In much the same way and for the same reasons, we are called to be obedient to God and the rules that He has established.  The Father wants the best for us and He calls us to trust that He knows better.

We have truly been adopted into God’s family!  He has CHOSEN us to be His children!

The Spirit you received does not make you slaves, so that you live in fear again; rather, the Spirit you received brought about your adoption to sonship. And by him we cry, “Abba, Father.” The Spirit himself testifies with our spirit that we are God’s children.   (Romans 8:15-16)

How awesome it is that we serve a God, a Father, that knows the end and can direct us down the best path.

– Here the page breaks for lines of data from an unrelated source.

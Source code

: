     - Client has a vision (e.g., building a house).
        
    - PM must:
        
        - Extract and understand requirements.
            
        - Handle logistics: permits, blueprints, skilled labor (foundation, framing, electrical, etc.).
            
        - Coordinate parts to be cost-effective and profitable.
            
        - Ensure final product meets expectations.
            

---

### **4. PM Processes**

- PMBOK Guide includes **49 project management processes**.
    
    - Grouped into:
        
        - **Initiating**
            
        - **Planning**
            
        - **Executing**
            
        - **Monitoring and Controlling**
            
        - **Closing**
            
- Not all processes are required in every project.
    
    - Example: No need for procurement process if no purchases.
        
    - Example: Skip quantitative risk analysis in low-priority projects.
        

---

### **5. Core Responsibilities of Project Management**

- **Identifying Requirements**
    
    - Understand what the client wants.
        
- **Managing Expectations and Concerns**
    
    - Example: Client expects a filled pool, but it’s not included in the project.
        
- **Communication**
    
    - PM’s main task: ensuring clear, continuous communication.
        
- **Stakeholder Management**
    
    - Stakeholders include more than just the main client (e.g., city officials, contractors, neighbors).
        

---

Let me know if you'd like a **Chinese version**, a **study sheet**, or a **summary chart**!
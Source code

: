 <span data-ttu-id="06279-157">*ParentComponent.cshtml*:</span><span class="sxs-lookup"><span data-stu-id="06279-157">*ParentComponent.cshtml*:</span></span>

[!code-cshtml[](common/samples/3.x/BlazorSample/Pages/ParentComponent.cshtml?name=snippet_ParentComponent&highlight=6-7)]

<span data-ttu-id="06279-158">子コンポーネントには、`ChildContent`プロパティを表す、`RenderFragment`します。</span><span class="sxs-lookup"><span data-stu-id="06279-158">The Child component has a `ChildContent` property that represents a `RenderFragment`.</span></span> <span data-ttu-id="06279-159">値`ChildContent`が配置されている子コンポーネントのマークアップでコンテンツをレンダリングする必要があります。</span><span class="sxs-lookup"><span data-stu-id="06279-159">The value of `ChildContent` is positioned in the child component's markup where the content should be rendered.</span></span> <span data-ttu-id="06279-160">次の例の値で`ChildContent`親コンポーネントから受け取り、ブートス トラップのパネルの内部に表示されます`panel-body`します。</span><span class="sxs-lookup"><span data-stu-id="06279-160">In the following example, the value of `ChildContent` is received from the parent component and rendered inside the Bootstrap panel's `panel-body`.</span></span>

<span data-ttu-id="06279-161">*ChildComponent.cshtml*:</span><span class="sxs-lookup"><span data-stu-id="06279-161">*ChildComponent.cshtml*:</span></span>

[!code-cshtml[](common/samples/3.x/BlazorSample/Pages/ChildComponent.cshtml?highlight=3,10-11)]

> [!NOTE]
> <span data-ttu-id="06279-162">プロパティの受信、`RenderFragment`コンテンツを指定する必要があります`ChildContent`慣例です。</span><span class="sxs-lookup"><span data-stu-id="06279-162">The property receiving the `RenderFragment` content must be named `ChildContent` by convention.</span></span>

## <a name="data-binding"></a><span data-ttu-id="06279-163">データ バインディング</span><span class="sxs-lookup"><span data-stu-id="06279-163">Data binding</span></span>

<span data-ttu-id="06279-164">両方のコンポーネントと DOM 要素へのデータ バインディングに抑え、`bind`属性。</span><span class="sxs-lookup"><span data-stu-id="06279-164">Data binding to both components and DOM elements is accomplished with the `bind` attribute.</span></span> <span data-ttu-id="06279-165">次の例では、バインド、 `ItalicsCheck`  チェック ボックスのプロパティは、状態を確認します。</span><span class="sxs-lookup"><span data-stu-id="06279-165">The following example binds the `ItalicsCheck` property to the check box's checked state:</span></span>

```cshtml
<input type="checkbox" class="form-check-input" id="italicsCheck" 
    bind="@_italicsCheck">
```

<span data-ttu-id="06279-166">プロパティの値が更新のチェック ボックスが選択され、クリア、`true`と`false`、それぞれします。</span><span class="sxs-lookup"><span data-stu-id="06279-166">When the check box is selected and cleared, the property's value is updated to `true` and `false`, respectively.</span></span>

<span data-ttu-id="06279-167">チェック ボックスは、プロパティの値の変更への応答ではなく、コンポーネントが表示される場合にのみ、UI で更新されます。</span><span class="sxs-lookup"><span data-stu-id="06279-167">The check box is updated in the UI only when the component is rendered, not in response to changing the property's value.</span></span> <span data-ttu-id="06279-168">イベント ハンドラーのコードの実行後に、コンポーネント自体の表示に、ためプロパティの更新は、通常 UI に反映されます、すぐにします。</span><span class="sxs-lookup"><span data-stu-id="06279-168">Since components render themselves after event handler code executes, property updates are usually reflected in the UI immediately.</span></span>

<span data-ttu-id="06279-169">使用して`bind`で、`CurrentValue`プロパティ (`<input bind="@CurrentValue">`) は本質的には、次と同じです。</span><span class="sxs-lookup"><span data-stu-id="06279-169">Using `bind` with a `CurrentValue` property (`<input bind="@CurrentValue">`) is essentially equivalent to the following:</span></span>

I will instruct you and teach you in the way you should go; I will counsel you with my loving eye on you.. (Psalm 32:8)

Trust in the Lord with all your heart and lean not on your own understanding;in all your ways submit to him,and he will make your paths straight.. (Proverbs 3:5-6)

So, I may not understand why He always wants me to forgive those who have hurt me or why I should pray for my enemies.  I may not understand why I am called to submit to my husband.  I may not see the reason behind dying to self and putting me last. But He does.  And He has called me to be obedient.  He sees the end result.

We must set the example of obedience for our kids.  We must show our children just how great it is to serve a God that loves us so much that His rules and guidance lead us to our best ending.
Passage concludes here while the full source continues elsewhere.